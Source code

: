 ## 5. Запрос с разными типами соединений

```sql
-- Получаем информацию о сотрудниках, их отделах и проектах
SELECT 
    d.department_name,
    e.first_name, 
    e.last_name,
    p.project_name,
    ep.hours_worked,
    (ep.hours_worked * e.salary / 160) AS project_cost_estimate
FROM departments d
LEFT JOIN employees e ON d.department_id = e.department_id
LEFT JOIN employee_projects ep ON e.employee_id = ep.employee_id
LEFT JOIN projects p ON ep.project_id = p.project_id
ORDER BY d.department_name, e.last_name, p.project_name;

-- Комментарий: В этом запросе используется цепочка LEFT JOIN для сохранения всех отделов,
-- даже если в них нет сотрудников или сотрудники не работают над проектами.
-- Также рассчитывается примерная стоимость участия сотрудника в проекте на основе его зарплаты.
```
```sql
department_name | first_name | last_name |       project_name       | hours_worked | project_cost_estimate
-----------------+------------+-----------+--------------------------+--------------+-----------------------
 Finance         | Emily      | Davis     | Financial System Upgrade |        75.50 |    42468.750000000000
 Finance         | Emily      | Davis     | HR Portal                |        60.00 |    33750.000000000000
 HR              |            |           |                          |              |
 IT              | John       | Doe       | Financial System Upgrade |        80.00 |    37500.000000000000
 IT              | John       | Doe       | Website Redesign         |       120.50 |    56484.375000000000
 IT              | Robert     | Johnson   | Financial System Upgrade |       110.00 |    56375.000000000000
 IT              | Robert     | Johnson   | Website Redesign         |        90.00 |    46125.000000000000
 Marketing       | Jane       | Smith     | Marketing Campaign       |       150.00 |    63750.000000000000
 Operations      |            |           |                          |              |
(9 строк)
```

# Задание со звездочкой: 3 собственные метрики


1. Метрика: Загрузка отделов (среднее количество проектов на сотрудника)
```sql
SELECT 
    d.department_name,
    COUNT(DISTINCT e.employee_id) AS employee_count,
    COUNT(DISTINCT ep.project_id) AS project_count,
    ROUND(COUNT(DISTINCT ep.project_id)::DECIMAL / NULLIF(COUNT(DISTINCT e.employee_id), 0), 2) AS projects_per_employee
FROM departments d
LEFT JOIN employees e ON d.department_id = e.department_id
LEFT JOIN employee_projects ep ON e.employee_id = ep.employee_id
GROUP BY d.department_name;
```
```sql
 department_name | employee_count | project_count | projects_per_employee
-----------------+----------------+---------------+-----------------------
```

____________________

Action item: Copy each line in the listing where "DISTINCT" appears.

Response box:
    COUNT(DISTINCT e.employee_id) AS employee_count,
    COUNT(DISTINCT ep.project_id) AS project_count,
    ROUND(COUNT(DISTINCT ep.project_id)::DECIMAL / NULLIF(COUNT(DISTINCT e.employee_id), 0), 2) AS projects_per_employee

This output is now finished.